Receptive Field & Dilation
Closed this issue · 5 comments
This library is truly amazing !
In my search for a library to calculate the receptive field size, I was really excited to find this library.
(I especially appreciate the support for Conv1d
.)
But I have two questions.
- it does not seem to support Dilation.
- The receptive field is smaller closer to the input layer and larger closer to the output layer, but the library is showing the opposite.
P.S.
I've written a patch for both of them, but there is a problem that the receptive field size is not properly displayed when the max_depth
is reduced...
# Applied patch
import torch.nn as nn
from torchscan import summary
m = nn.Sequential(
nn.Conv1d(1, 1, 3, dilation=1),
nn.ReLU(),
nn.Conv1d(1, 1, 3, dilation=2),
nn.ReLU(),
nn.Conv1d(1, 1, 3, dilation=3)
)
n = nn.Sequential(
nn.Conv1d(1, 1, 3, dilation=1),
nn.ReLU(),
nn.Conv1d(1, 1, 3, dilation=2),
nn.ReLU(),
nn.Conv1d(1, 1, 3, dilation=3)
)
l = nn.Sequential(
m, nn.ReLU(), n
)
summary(l, (1, 100), receptive_field=True, max_depth=2)
# max_depth=2
____________________________________________________________________________________________________________
Layer Type Output Shape Param # Receptive field
============================================================================================================
sequential Sequential (-1, 1, 76) 0 1
├─0 Sequential (-1, 1, 88) 0 13
| └─0 Conv1d (-1, 1, 98) 4 3
| └─1 ReLU (-1, 1, 98) 0 3
| └─2 Conv1d (-1, 1, 94) 4 7
| └─3 ReLU (-1, 1, 94) 0 7
| └─4 Conv1d (-1, 1, 88) 4 13
├─1 ReLU (-1, 1, 88) 0 13
├─2 Sequential (-1, 1, 76) 0 25
| └─0 Conv1d (-1, 1, 86) 4 15
| └─1 ReLU (-1, 1, 86) 0 15
| └─2 Conv1d (-1, 1, 82) 4 19
| └─3 ReLU (-1, 1, 82) 0 19
| └─4 Conv1d (-1, 1, 76) 4 25
============================================================================================================
max_depth=1
____________________________________________________________________________________________________________
Layer Type Output Shape Param # Receptive field
============================================================================================================
sequential Sequential (-1, 1, 76) 0 1
├─0 Sequential (-1, 1, 88) 12 3
├─1 ReLU (-1, 1, 88) 0 13
├─2 Sequential (-1, 1, 76) 12 15
============================================================================================================
max_depth=0
____________________________________________________________________________________________________________
Layer Type Output Shape Param # Receptive field
============================================================================================================
sequential Sequential (-1, 1, 76) 24 13
============================================================================================================
Hi @khirotaka,
Glad it was helpful and thanks for the issue!

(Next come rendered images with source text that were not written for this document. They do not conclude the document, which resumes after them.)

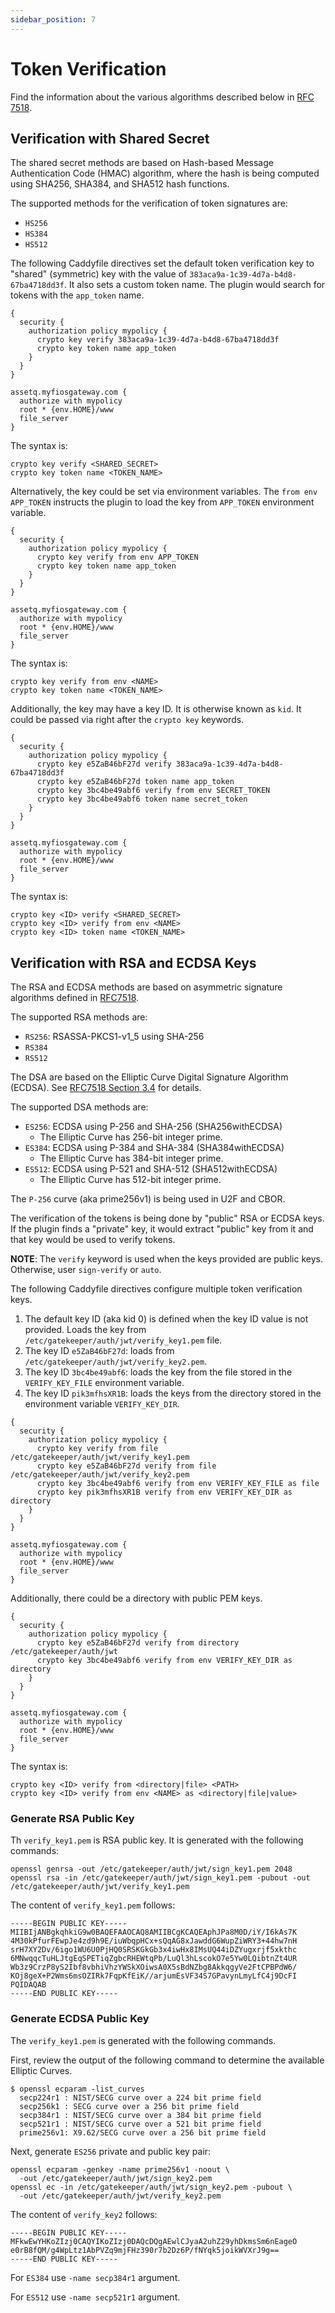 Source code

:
 ```yaml
---
sidebar_position: 7
---
```


# Token Verification

Find the information about the various algorithms described below in
[RFC 7518](https://tools.ietf.org/html/rfc7518).

## Verification with Shared Secret

The shared secret methods are based on Hash-based Message Authentication Code
(HMAC) algorithm, where the hash is being computed using SHA256, SHA384, and
SHA512 hash functions.

The supported methods for the verification of token signatures are:

* `HS256`
* `HS384`
* `HS512`

The following Caddyfile directives set the default token verification key to
"shared" (symmetric) key with the value of `383aca9a-1c39-4d7a-b4d8-67ba4718dd3f`.
It also sets a custom token name. The plugin would search for tokens with
the `app_token` name.

```
{
  security {
    authorization policy mypolicy {
      crypto key verify 383aca9a-1c39-4d7a-b4d8-67ba4718dd3f
      crypto key token name app_token
    }
  }
}

assetq.myfiosgateway.com {
  authorize with mypolicy
  root * {env.HOME}/www
  file_server
}
```

The syntax is:

```
crypto key verify <SHARED_SECRET>
crypto key token name <TOKEN_NAME>
```

Alternatively, the key could be set via environment variables. The
`from env APP_TOKEN` instructs the plugin to load the key from
`APP_TOKEN` environment variable.

```
{
  security {
    authorization policy mypolicy {
      crypto key verify from env APP_TOKEN
      crypto key token name app_token
    }
  }
}

assetq.myfiosgateway.com {
  authorize with mypolicy
  root * {env.HOME}/www
  file_server
}
```

The syntax is:

```
crypto key verify from env <NAME>
crypto key token name <TOKEN_NAME>
```

Additionally, the key may have a key ID. It is otherwise known as `kid`.
It could be passed via right after the `crypto key` keywords.

```
{
  security {
    authorization policy mypolicy {
      crypto key e5ZaB46bF27d verify 383aca9a-1c39-4d7a-b4d8-67ba4718dd3f
      crypto key e5ZaB46bF27d token name app_token
      crypto key 3bc4be49abf6 verify from env SECRET_TOKEN
      crypto key 3bc4be49abf6 token name secret_token
    }
  }
}

assetq.myfiosgateway.com {
  authorize with mypolicy
  root * {env.HOME}/www
  file_server
}
```

The syntax is:

```
crypto key <ID> verify <SHARED_SECRET>
crypto key <ID> verify from env <NAME>
crypto key <ID> token name <TOKEN_NAME>
```

## Verification with RSA and ECDSA Keys

The RSA and ECDSA methods are based on asymmetric signature algorithms
defined in [RFC7518](https://tools.ietf.org/html/rfc7518).

The supported RSA methods are:

* `RS256`: RSASSA-PKCS1-v1_5 using SHA-256
* `RS384`
* `RS512`

The DSA are based on the Elliptic Curve Digital Signature Algorithm (ECDSA).
See [RFC7518 Section 3.4](https://tools.ietf.org/html/rfc7518#section-3.4)
for details.

The supported DSA methods are:

* `ES256`: ECDSA using P-256 and SHA-256 (SHA256withECDSA)
  - The Elliptic Curve has 256-bit integer prime.
* `ES384`: ECDSA using P-384 and SHA-384 (SHA384withECDSA)
  - The Elliptic Curve has 384-bit integer prime.
* `ES512`: ECDSA using P-521 and SHA-512 (SHA512withECDSA)
  - The Elliptic Curve has 512-bit integer prime.

The `P-256` curve (aka prime256v1) is being used in U2F and CBOR.

The verification of the tokens is being done by "public" RSA or ECDSA keys.
If the plugin finds a "private" key, it would extract "public" key from it
and that key would be used to verify tokens.

**NOTE**: The `verify` keyword is used when the keys provided are public keys.
Otherwise, user `sign-verify` or `auto`.

The following Caddyfile directives configure multiple token verification
keys.

1. The default key ID (aka kid 0) is defined when the key ID value is
   not provided. Loads the key from `/etc/gatekeeper/auth/jwt/verify_key1.pem` file.
1. The key ID `e5ZaB46bF27d`: loads from `/etc/gatekeeper/auth/jwt/verify_key2.pem`.
1. The key ID `3bc4be49abf6`: loads the key from the file stored in the `VERIFY_KEY_FILE`
   environment variable.
1. The key ID `pik3mfhsXR1B`: loads the keys from the directory stored in the
   environment variable `VERIFY_KEY_DIR`.

```
{
  security {
    authorization policy mypolicy {
      crypto key verify from file /etc/gatekeeper/auth/jwt/verify_key1.pem
      crypto key e5ZaB46bF27d verify from file /etc/gatekeeper/auth/jwt/verify_key2.pem
      crypto key 3bc4be49abf6 verify from env VERIFY_KEY_FILE as file
      crypto key pik3mfhsXR1B verify from env VERIFY_KEY_DIR as directory
    }
  }
}

assetq.myfiosgateway.com {
  authorize with mypolicy
  root * {env.HOME}/www
  file_server
}
```

Additionally, there could be a directory with public PEM keys.

```
{
  security {
    authorization policy mypolicy {
      crypto key e5ZaB46bF27d verify from directory /etc/gatekeeper/auth/jwt
      crypto key 3bc4be49abf6 verify from env VERIFY_KEY_DIR as directory
    }
  }
}

assetq.myfiosgateway.com {
  authorize with mypolicy
  root * {env.HOME}/www
  file_server
}

```

The syntax is:

```
crypto key <ID> verify from <directory|file> <PATH>
crypto key <ID> verify from env <NAME> as <directory|file|value>
```

### Generate RSA Public Key

Th `verify_key1.pem` is RSA public key. It is generated with
the following commands:

```shell
openssl genrsa -out /etc/gatekeeper/auth/jwt/sign_key1.pem 2048
openssl rsa -in /etc/gatekeeper/auth/jwt/sign_key1.pem -pubout -out /etc/gatekeeper/auth/jwt/verify_key1.pem
```

The content of `verify_key1.pem` follows:

```
-----BEGIN PUBLIC KEY-----
MIIBIjANBgkqhkiG9w0BAQEFAAOCAQ8AMIIBCgKCAQEAphJPa8M0D/iY/I6kAs7K
4M30kPfurFEwpJe4zd9h9E/iuWbqpHCx+sQqAG8xJawddG6WupZiWRY3+44hw7nH
srH7XY2Dv/6igo1WU6U0PjHQ0SRSKGkGb3x4iwHx8IMsUQ44iDZYugxrjf5xkthc
6MNwqqcTuHLJtgEqSPETiqZgbcRHEWtqPb/LuQl3hLscokO7e5Yw0LQibtnZt4UR
Wb3z9CrzP8yS2Ibf8vbhiVhzYWSkXOiwsA0X5sBdNZbg8AkkqgyVe2FtCPBPdW6/
KOj8geX+P2Wms6msOZIRk7FqpKfEiK//arjumEsVF34S7GPavynLmyLfC4j9DcFI
PQIDAQAB
-----END PUBLIC KEY-----
```

### Generate ECDSA Public Key

The `verify_key1.pem` is generated with the following commands.

First, review the output of the following command to determine the
available Elliptic Curves.

```
$ openssl ecparam -list_curves
  secp224r1 : NIST/SECG curve over a 224 bit prime field
  secp256k1 : SECG curve over a 256 bit prime field
  secp384r1 : NIST/SECG curve over a 384 bit prime field
  secp521r1 : NIST/SECG curve over a 521 bit prime field
  prime256v1: X9.62/SECG curve over a 256 bit prime field
```

Next, generate `ES256` private and public key pair:

```shell
openssl ecparam -genkey -name prime256v1 -noout \
  -out /etc/gatekeeper/auth/jwt/sign_key2.pem
openssl ec -in /etc/gatekeeper/auth/jwt/sign_key2.pem -pubout \
  -out /etc/gatekeeper/auth/jwt/verify_key2.pem
```

The content of `verify_key2` follows:

```
-----BEGIN PUBLIC KEY-----
MFkwEwYHKoZIzj0CAQYIKoZIzj0DAQcDQgAEwlCJyaA2uhZ29yhDkmsSm6nEageO
e0rB8fQM/g4WpLtz1AbPVZq9mjFHz390r7b2Dz6P/fNYqk5joikWVXrJ9g==
-----END PUBLIC KEY-----
```

For `ES384` use `-name secp384r1` argument.

For `ES512` use `-name secp521r1` argument.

Regarding dilation, you are correct. I actually was trying to come up with a more modularized way to handle this. If you do have a suggestion, I'm more than happy to discuss a PR 🙏
Regarding the receptive field, it's actually a design choice I made earlier:
- the receptive field value the library outputs for each layer represents the receptive field relative to the output of the model, rather than its input.
This might be misleading but the idea was to be able to trace back the relative spatial dependency to a node in the output layer. However, I understand this can be confusing and perhaps it would be best to add an option to specify whether it is relative to the output of the model or the input (and to set the default in the order you suggested).
Regarding the reduction process, I actually implemented it to work using the receptive field increasing order of my initial PR over there: https://github.com/frgfm/torch-scan/blob/master/torchscan/utils.py#L175-L177
So we are to move forward with PRs, I would suggest splitting them up:
- option to take input or output and receptive field basis, and adapt the reduction accordingly
- support of dilation in conv layers
I'll look into this, but let me know if you want to help / submit a PR 👍
Hey @khirotaka,
Actually, I didn't manage to really fix the receptive field computation as the values are really bound to be computed reversely (cf. https://distill.pub/2019/computing-receptive-fields/) for the whole model. If you have a draft that managed to get a 212 value on torchvision.models.vgg16
, I'd be happy to take a look at it.
I tried a few things but it was far from ideal (had to reverse some changes from #31 in #33)
Hey! I'm going to share my idea for a patch. I hope this helps a little bit...
Hi @khirotaka,
Thanks for the suggestion! I actually managed to handle this by reversing the recurrence equations in #34 👌
For the dilation part, I only integrated into the module kernel size to avoid changing the interface. It's working like a charm!
Thanks again 🙏
Thank you as well! I'm looking forward to the latest release!